Task goal>
With pictures left out, set down every record word for word.

Excerpted records>
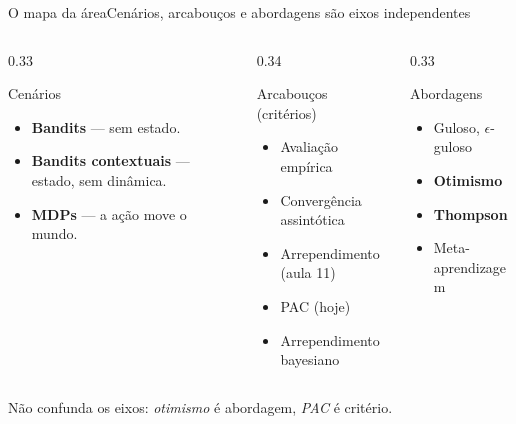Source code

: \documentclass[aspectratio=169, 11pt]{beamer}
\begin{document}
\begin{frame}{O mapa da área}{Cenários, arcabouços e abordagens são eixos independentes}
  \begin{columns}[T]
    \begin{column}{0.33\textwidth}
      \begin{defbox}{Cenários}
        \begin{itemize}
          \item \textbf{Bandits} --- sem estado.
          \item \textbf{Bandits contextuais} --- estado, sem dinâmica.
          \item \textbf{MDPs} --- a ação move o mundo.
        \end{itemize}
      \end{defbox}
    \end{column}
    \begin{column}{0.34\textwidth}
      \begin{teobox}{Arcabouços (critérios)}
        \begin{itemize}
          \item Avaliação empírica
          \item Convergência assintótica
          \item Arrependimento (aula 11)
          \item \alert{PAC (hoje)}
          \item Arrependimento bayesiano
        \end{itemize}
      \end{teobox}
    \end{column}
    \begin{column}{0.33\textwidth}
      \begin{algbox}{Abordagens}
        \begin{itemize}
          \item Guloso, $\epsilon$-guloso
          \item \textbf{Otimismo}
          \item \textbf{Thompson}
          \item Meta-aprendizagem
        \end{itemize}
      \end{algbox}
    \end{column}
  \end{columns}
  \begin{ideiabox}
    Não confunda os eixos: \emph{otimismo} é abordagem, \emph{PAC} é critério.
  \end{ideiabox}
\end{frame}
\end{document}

Expected answer>
Source code

: \documentclass[aspectratio=169, 11pt]{beamer}
\begin{document}
\begin{frame}{O mapa da área}{Cenários, arcabouços e abordagens são eixos independentes}
  \begin{columns}[T]
    \begin{column}{0.33\textwidth}
      \begin{defbox}{Cenários}
        \begin{itemize}
          \item \textbf{Bandits} --- sem estado.
          \item \textbf{Bandits contextuais} --- estado, sem dinâmica.
          \item \textbf{MDPs} --- a ação move o mundo.
        \end{itemize}
      \end{defbox}
    \end{column}
    \begin{column}{0.34\textwidth}
      \begin{teobox}{Arcabouços (critérios)}
        \begin{itemize}
          \item Avaliação empírica
          \item Convergência assintótica
          \item Arrependimento (aula 11)
          \item \alert{PAC (hoje)}
          \item Arrependimento bayesiano
        \end{itemize}
      \end{teobox}
    \end{column}
    \begin{column}{0.33\textwidth}
      \begin{algbox}{Abordagens}
        \begin{itemize}
          \item Guloso, $\epsilon$-guloso
          \item \textbf{Otimismo}
          \item \textbf{Thompson}
          \item Meta-aprendizagem
        \end{itemize}
      \end{algbox}
    \end{column}
  \end{columns}
  \begin{ideiabox}
    Não confunda os eixos: \emph{otimismo} é abordagem, \emph{PAC} é critério.
  \end{ideiabox}
\end{frame}
\end{document}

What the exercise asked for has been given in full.